» What is required: Copy the records exactly. Every line must match.

BEGIN

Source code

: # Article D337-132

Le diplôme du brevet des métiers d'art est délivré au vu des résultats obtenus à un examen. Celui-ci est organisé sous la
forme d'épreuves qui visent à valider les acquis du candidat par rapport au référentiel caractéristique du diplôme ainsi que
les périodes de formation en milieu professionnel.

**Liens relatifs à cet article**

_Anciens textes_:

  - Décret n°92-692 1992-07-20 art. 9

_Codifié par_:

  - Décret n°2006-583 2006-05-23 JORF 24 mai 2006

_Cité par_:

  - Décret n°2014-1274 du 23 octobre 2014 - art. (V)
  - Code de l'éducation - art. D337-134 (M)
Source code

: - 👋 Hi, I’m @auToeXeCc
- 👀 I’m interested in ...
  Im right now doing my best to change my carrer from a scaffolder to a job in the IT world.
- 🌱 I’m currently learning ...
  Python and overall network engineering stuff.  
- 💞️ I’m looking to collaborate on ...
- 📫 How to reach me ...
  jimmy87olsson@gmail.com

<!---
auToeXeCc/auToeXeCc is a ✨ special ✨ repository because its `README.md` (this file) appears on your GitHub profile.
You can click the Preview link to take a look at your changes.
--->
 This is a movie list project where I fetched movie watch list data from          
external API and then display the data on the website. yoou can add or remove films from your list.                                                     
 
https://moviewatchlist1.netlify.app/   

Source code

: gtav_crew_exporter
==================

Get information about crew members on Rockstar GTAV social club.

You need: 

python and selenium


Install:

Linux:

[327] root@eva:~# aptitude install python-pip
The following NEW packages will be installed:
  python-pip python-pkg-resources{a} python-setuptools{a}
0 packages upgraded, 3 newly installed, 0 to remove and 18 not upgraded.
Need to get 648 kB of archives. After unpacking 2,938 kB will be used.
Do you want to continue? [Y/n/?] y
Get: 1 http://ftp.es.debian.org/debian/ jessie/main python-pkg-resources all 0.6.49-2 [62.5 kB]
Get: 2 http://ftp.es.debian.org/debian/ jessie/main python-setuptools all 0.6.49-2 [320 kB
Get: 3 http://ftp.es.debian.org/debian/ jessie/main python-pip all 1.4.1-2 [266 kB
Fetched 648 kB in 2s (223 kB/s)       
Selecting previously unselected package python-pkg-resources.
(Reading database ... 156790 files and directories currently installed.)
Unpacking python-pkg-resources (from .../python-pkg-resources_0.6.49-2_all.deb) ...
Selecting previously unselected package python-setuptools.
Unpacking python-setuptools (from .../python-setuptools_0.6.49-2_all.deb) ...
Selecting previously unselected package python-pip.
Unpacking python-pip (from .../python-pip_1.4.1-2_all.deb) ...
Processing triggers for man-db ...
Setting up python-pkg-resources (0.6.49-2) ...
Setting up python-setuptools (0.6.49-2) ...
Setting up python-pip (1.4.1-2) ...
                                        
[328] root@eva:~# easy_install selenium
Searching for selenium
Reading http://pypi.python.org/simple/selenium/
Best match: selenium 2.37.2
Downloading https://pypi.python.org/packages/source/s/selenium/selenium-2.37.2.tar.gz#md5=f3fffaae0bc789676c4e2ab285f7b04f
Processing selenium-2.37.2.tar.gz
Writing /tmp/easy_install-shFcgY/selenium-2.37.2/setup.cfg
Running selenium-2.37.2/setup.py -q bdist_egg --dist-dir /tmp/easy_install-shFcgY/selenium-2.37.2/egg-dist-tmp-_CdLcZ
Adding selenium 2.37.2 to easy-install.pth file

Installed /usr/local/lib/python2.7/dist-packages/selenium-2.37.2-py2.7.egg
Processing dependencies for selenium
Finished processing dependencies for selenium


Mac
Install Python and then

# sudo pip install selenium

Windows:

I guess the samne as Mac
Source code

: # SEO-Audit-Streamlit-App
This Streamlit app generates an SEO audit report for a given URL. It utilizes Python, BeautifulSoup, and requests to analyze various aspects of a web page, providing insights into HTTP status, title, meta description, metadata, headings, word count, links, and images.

END

» Task solution:
Source code

: # Article D337-132

Le diplôme du brevet des métiers d'art est délivré au vu des résultats obtenus à un examen. Celui-ci est organisé sous la
forme d'épreuves qui visent à valider les acquis du candidat par rapport au référentiel caractéristique du diplôme ainsi que
les périodes de formation en milieu professionnel.

**Liens relatifs à cet article**

_Anciens textes_:

  - Décret n°92-692 1992-07-20 art. 9

_Codifié par_:

  - Décret n°2006-583 2006-05-23 JORF 24 mai 2006

_Cité par_:

  - Décret n°2014-1274 du 23 octobre 2014 - art. (V)
  - Code de l'éducation - art. D337-134 (M)
Source code

: - 👋 Hi, I’m @auToeXeCc
- 👀 I’m interested in ...
  Im right now doing my best to change my carrer from a scaffolder to a job in the IT world.
- 🌱 I’m currently learning ...
  Python and overall network engineering stuff.  
- 💞️ I’m looking to collaborate on ...
- 📫 How to reach me ...
  jimmy87olsson@gmail.com

<!---
auToeXeCc/auToeXeCc is a ✨ special ✨ repository because its `README.md` (this file) appears on your GitHub profile.
You can click the Preview link to take a look at your changes.
--->
 This is a movie list project where I fetched movie watch list data from          
external API and then display the data on the website. yoou can add or remove films from your list.                                                     
 
https://moviewatchlist1.netlify.app/   

Source code

: gtav_crew_exporter
==================

Get information about crew members on Rockstar GTAV social club.

You need: 

python and selenium


Install:

Linux:

[327] root@eva:~# aptitude install python-pip
The following NEW packages will be installed:
  python-pip python-pkg-resources{a} python-setuptools{a}
0 packages upgraded, 3 newly installed, 0 to remove and 18 not upgraded.
Need to get 648 kB of archives. After unpacking 2,938 kB will be used.
Do you want to continue? [Y/n/?] y
Get: 1 http://ftp.es.debian.org/debian/ jessie/main python-pkg-resources all 0.6.49-2 [62.5 kB]
Get: 2 http://ftp.es.debian.org/debian/ jessie/main python-setuptools all 0.6.49-2 [320 kB
Get: 3 http://ftp.es.debian.org/debian/ jessie/main python-pip all 1.4.1-2 [266 kB
Fetched 648 kB in 2s (223 kB/s)       
Selecting previously unselected package python-pkg-resources.
(Reading database ... 156790 files and directories currently installed.)
Unpacking python-pkg-resources (from .../python-pkg-resources_0.6.49-2_all.deb) ...
Selecting previously unselected package python-setuptools.
Unpacking python-setuptools (from .../python-setuptools_0.6.49-2_all.deb) ...
Selecting previously unselected package python-pip.
Unpacking python-pip (from .../python-pip_1.4.1-2_all.deb) ...
Processing triggers for man-db ...
Setting up python-pkg-resources (0.6.49-2) ...
Setting up python-setuptools (0.6.49-2) ...
Setting up python-pip (1.4.1-2) ...
                                        
[328] root@eva:~# easy_install selenium
Searching for selenium
Reading http://pypi.python.org/simple/selenium/
Best match: selenium 2.37.2
Downloading https://pypi.python.org/packages/source/s/selenium/selenium-2.37.2.tar.gz#md5=f3fffaae0bc789676c4e2ab285f7b04f
Processing selenium-2.37.2.tar.gz
Writing /tmp/easy_install-shFcgY/selenium-2.37.2/setup.cfg
Running selenium-2.37.2/setup.py -q bdist_egg --dist-dir /tmp/easy_install-shFcgY/selenium-2.37.2/egg-dist-tmp-_CdLcZ
Adding selenium 2.37.2 to easy-install.pth file

Installed /usr/local/lib/python2.7/dist-packages/selenium-2.37.2-py2.7.egg
Processing dependencies for selenium
Finished processing dependencies for selenium


Mac
Install Python and then

# sudo pip install selenium

Windows:

I guess the samne as Mac
Source code

: # SEO-Audit-Streamlit-App
This Streamlit app generates an SEO audit report for a given URL. It utilizes Python, BeautifulSoup, and requests to analyze various aspects of a web page, providing insights into HTTP status, title, meta description, metadata, headings, word count, links, and images.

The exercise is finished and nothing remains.